A Grain of Wheat is a novel about the inhabitants of a village in Kenya in 1963 in the last few days before the celebrations for Uhuru — that is, Kenyan independence. It was originally published in 1967, so the material was completely current at the time, although after finishing it that I read in the introduction that
Ngũgĩ revised A Grain of Wheat in 1987, to make the ‘world outlook’ of his peasants more in line with his ideas of the historical triumph of the oppressed.
and that
Ngũgĩ has said of the 1967 version of A Grain of Wheat that his ‘peasant and worker characters’ had the ‘vacillating mentality of the petite bourgeoisie’.
As far as I can gather, the revisions were relatively minor, and I guess I support the author’s right to mess around with his earlier work if he wants to, but I still find it vaguely frustrating not knowing what was what. And it seems like an odd thing to do, to me. But there you go.
Incidentally, Ngũgĩ’s early work, including this book, was written in English, but for the past 30 years or so he has written in Gĩkùyũ. Rejecting the colonial language has obvious political and social significance, but to switch from a language with hundreds of millions of speakers to one which is a minority language even in Kenya is still a striking decision.
The characters in the book are all dealing with the aftermath of the Mau Mau rebellion, having lost family members or having suffered detention, forced labour and torture. There’s something slightly topical about that at the moment; not just because we recently learned that Barack Obama’s grandfather was tortured by the British at that period, but also because insurgents being detained without trial and tortured have been in the news recently.

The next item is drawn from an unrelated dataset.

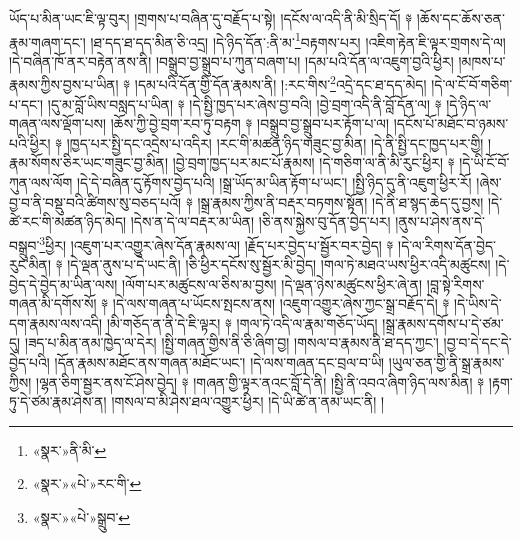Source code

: ཡོད་པ་མིན་ཡང་ཇི་ལྟ་བུར། །གྲགས་པ་བཞིན་དུ་བརྗོད་པ་སྟེ། །དངོས་ལ་འདི་ནི་མི་སྲིད་དོ། ༈ །ཆོས་དང་ཆོས་ཅན་རྣམ་གཞག་དང་། །ཐ་དད་ཐ་དད་མིན་ཅི་འདྲ། །དེ་ཉིད་དོན་:ནི་མ་\footnote{«སྣར་»ནི་མི་}བརྟགས་པར། །འཇིག་རྟེན་ཇི་ལྟར་གྲགས་དེ་ལ། །དེ་བཞིན་ཁོ་ནར་བརྟེན་ནས་ནི། །བསྒྲུབ་བྱ་སྒྲུབ་པ་ཀུན་བཞག་པ། །དམ་པའི་དོན་ལ་འཇུག་བྱའི་ཕྱིར། །མཁས་པ་རྣམས་ཀྱིས་བྱས་པ་ཡིན། ༈ །དམ་པའི་དོན་གྱི་དོན་རྣམས་ནི། །:རང་གིས་\footnote{«སྣར་»«པེ་»རང་གི་}འདྲེ་དང་ཐ་དད་མེད། །དེ་ལ་ངོ་བོ་གཅིག་པ་དང་། །དུ་མ་བློ་ཡིས་བསླད་པ་ཡིན། ༈ །དེ་སྤྱི་ཁྱད་པར་ཞེས་བྱ་བའི། །བྱེ་བྲག་འདི་ནི་བློ་དོན་ལ། ༈ །དེ་ཉིད་ལ་གཞན་ལས་ལྡོག་པས། །ཆོས་ཀྱི་བྱེ་བྲག་རབ་ཏུ་བརྟག ༈ །བསྒྲུབ་བྱ་སྒྲུབ་པར་རྟོག་པ་ལ། །དངོས་པོ་མཐོང་བ་ཉམས་པའི་ཕྱིར། ༈ །ཁྱད་པར་སྤྱི་དང་འདྲེས་པ་འདིར། །རང་གི་མཚན་ཉིད་གཟུང་བྱ་མིན། །དེ་ནི་སྤྱི་དང་ཁྱད་པར་གྱི། །རྣམ་སོགས་ཅིར་ཡང་གཟུང་བྱ་མིན། །བྱེ་བྲག་ཁྱད་པར་མང་པོ་རྣམས། །དེ་གཅིག་ལ་ནི་མི་རུང་ཕྱིར། ༈ །དེ་ཡི་ངོ་བོ་ཀུན་ལས་ལོག །དེ་དེ་བཞིན་དུ་རྟོགས་བྱེད་པའི། །སྒྲ་ཡོད་མ་ཡིན་རྟོག་པ་ཡང་། །སྤྱི་ཉིད་དུ་ནི་འཇུག་ཕྱིར་རོ། །ཞེས་བྱ་བ་ནི་བསྡུ་བའི་ཚིགས་སུ་བཅད་པའོ། ༈ །སྒྲ་རྣམས་ཀྱིས་ནི་བརྡར་བཏགས་སྟོན། །དེ་ནི་ཐ་སྙད་ཆེད་དུ་བྱས། །དེ་ཚེ་རང་གི་མཚན་ཉིད་མེད། །དེས་ན་དེ་ལ་བརྡར་མ་ཡིན། །ཅི་ནས་སྐྱེས་བུ་དོན་བྱེད་པར། །ནུས་པ་ཤེས་ནས་དེ་བསྒྲུབ་\footnote{«སྣར་»«པེ་»སྒྲུབ་}ཕྱིར། །འཇུག་པར་འགྱུར་ཞེས་དོན་རྣམས་ལ། །རྗོད་པར་བྱེད་པ་སྦྱོར་བར་བྱེད། ༈ །དེ་ལ་རིགས་དོན་བྱེད་རུང་མིན། ༈ །དེ་ལྡན་ནུས་པ་དེ་ཡང་ནི། །ཅི་ཕྱིར་དངོས་སུ་སྦྱོར་མི་བྱེད། །གལ་ཏེ་མཐའ་ཡས་ཕྱིར་འདི་མཚུངས། །དེ་བྱེད་དེ་བྱེད་མ་ཡིན་ལས། །ལོག་པར་མཚུངས་ལ་ཅིས་མ་བྱས། །དེ་ལྡན་ཉེས་མཚུངས་ཕྱིར་ཞེ་ན། །བླ་སྟེ་རིགས་གཞན་མི་དགོས་སོ། ༈ །དེ་ལས་གཞན་པ་ཡོངས་སྤངས་ནས། །འཇུག་འགྱུར་ཞེས་ཀྱང་སྒྲ་བརྗོད་དེ། ༈ །དེ་ཡིས་དེ་དག་རྣམས་ལས་འདི། །མི་གཅོད་ན་ནི་དེ་ཇི་ལྟར། ༈ །གལ་ཏེ་འདི་ལ་རྣམ་གཅོད་ཡོད། །སྒྲ་རྣམས་དགོས་པ་དེ་ཙམ་དུ། །ཟད་པ་མིན་ནམ་ཁྱེད་ལ་དེར། །སྤྱི་གཞན་གྱིས་ནི་ཅི་ཞིག་བྱ། །གསལ་བ་རྣམས་ནི་ཐ་དད་ཀྱང་། །བྱ་བ་དེ་དང་དེ་བྱེད་པའི། །དོན་རྣམས་མཐོང་ནས་གཞན་མཐོང་ཡང་། །དེ་ལས་གཞན་དང་བྲལ་བ་ཡི། །ཡུལ་ཅན་གྱི་ནི་སྒྲ་རྣམས་ཀྱིས། །ལྷན་ཅིག་སྦྱར་ནས་ངོ་ཤེས་བྱེད། ༈ །གཞན་གྱི་ལྟར་ནའང་བློ་དེ་ནི། །སྤྱི་ནི་འབའ་ཞིག་ཉིད་ལས་མིན། ༈ །རྟག་ཏུ་དེ་ཙམ་རྣམ་ཤེས་ན། །གསལ་བ་མི་ཤེས་ཐལ་འགྱུར་ཕྱིར། །དེ་ཡི་ཚེ་ན་ནམ་ཡང་ནི། །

I didn’t read the book, though, as being principally about the relationship between colonist and colonised. Rather, it’s about the relationships between the Africans and the way they’ve been affected by events. Some of them worked for the British; others fought them. A man returns to his wife after years away in prison to find she has had a baby by another man. No one is left untouched. All this is told in flashback, so we gradually learn how characters became the way they are.
Obviously none of this would have happened if it wasn’t for the British, so they (we) are central in that sense, but still, the novel is building up to Uhuru, when the young Duke of Edinburgh will sit in a stadium in Nairobi and watch the flags changing over, and the British part of the story will peter out. I read the novel as being about what is left behind; in that sense it reminded me of How the Soldier Repairs the Gramophone, Saša Stanišić’s novel about Yugoslavia. A war of independence against a colonial power is I suppose a peculiar kind of civil war, and it tears apart the fabric of the country in a similar way.
Here’s an extract.
He took a jembe and a panga to repeat the daily pattern his life had now fallen into since he left Maguita, his last detention camp. To reach his new strip of shamba which lay the other side of Thabai, Mugo had to walk through the dusty village streets. And as usual Mugo found that some women had risen before him, that some were already returning from the river, their frail backs arched double with water-barrels, in time to prepare tea or porridge for their husbands and children. The sun was now up: shadows of trees and huts and men were thin and long on the ground.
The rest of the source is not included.